Tumor involvement of the jugular bulb requires ligation of the inferior jugular vein and proximal control of the sigmoid sinus. The facial nerve is traditionally sacrificed, with the proximal margin taken in the labyrinthine or internal auditory canal segment. However, the surgeon may elect to preserve the nerve if no indication of nerve involvement exists. The medial extent of dissection at the level of the otic capsule depends on the depth of involvement and is done piecemeal. Tumor extension into the protympanum, eustachian tube, or carotid artery is addressed with an infratemporal fossa dissection. The temporalis muscle is reflected and the zygomatic arch removed. The mandibular condyle is resected. The dissection proceeds based on the extent of disease but may include identification of the pterygoid plate, the mandibular nerve (V3), and the horizontal carotid artery and may include a temporal craniotomy.
A Total Temporal Bone Resection(Fig.4)can be used to address T4 disease. However, this procedure is associated with significant morbidity and may not significantly improve survival in these cases of advanced disease. The resection includes the STBR with the additional resection of the petrous apex. The internal carotid artery may be isolated, mobilized, and preserved or resected. The sigmoid sinus, jugular vein, carotid artery, dura and CNs are removed as indicated by the extent of the tumor.

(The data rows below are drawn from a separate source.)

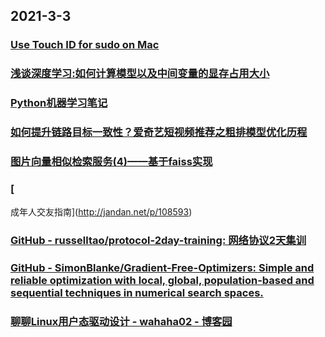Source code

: 
## 2021-3-3

### [Use Touch ID for sudo on Mac](https://davidwalsh.name/touch-sudo)

### [浅谈深度学习:如何计算模型以及中间变量的显存占用大小](https://juejin.cn/post/6934123292026470407)

### [Python机器学习笔记](https://juejin.cn/post/6926780822422831118)

### [如何提升链路目标一致性？爱奇艺短视频推荐之粗排模型优化历程](https://juejin.cn/post/6934575771985903630)

### [图片向量相似检索服务(4)——基于faiss实现](https://juejin.cn/post/6934160353848737806)

### [
成年人交友指南](http://jandan.net/p/108593)

### [GitHub - russelltao/protocol-2day-training: 网络协议2天集训](https://github.com/russelltao/protocol-2day-training)

### [GitHub - SimonBlanke/Gradient-Free-Optimizers: Simple and reliable optimization with local, global, population-based and sequential techniques in numerical search spaces.](https://github.com/SimonBlanke/Gradient-Free-Optimizers)

### [聊聊Linux用户态驱动设计 - wahaha02 - 博客园](https://www.cnblogs.com/wahaha02/p/8569074.html)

The intraparotid lymph nodes are a first echelon drainage site for cancers of the EAC and middle ear. An adequate anterior margin for the temporal bone resection routinely involves resection of the parotid gland, temporomandibular joint, and condyle. Resection of these soft tissues will also address minimal soft tissue extension beyond the temporal bone. Ideally, this is performed en bloc with the temporal bone. A superficial parotidectomy is performed with preservation of the facial nerve for T1 and T2 tumors. When the facial nerve is resected for more advanced lesions, a total parotidectomy may be performed.
Although involvement of the dura and brain carry a poor prognosis, an aggressive approach includes resection of the dura and a small volume of the temporal lobe with a healthy margin.

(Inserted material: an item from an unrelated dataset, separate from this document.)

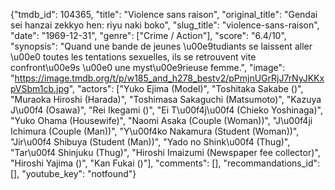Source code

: {"tmdb_id": 104365, "title": "Violence sans raison", "original_title": "Gendai sei hanzai zekkyo hen: riyu naki boko", "slug_title": "violence-sans-raison", "date": "1969-12-31", "genre": ["Crime / Action"], "score": "6.4/10", "synopsis": "Quand une bande de jeunes \u00e9tudiants se laissent aller \u00e0 toutes les tentations sexuelles, ils se retrouvent vite confront\u00e9s \u00e0 une myst\u00e9rieuse femme.", "image": "https://image.tmdb.org/t/p/w185_and_h278_bestv2/pPmjnUGrRjJ7rNyJKKxpVSbm1cb.jpg", "actors": ["Yuko Ejima (Model)", "Toshitaka Sakabe ()", "Muraoka Hiroshi (Harada)", "Toshimasa Sakaguchi (Matsumoto)", "Kazuya J\u00f4 (Osawa)", "Rei Ikegami ()", "Ei T\u00f4j\u00f4 (Chieko Yoshinaga)", "Yuko Ohama (Housewife)", "Naomi Asaka (Couple (Woman))", "J\u00f4ji Ichimura (Couple (Man))", "Y\u00f4ko Nakamura (Student (Woman))", "Jir\u00f4 Shibuya (Student (Man))", "Yado no Shink\u00f4 (Thug)", "Tar\u00f4 Shinjuku (Thug)", "Hiroshi Imaizumi (Newspaper fee collector)", "Hiroshi Yajima ()", "Kan Fukai ()"], "comments": [], "recommandations_id": [], "youtube_key": "notfound"}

Management of facial nerve paralysis may include CN XII to VII grafting, cross facial grafting, and static procedures. Extensive resections may result in large soft tissue defects. A temporalis muscle flap can be used to fill small to medium defects. The pedicledmyocutaneous trapezius flap is an excellent option for reconstruction of the soft tissue and skin defect. The pectoralis flap has limited distant reach to the resected margin. The anterolateral thigh free flap and rectus abdominus free flap are particularly suited for the area. Dural defects should be repaired primarily or with graft reconstruction.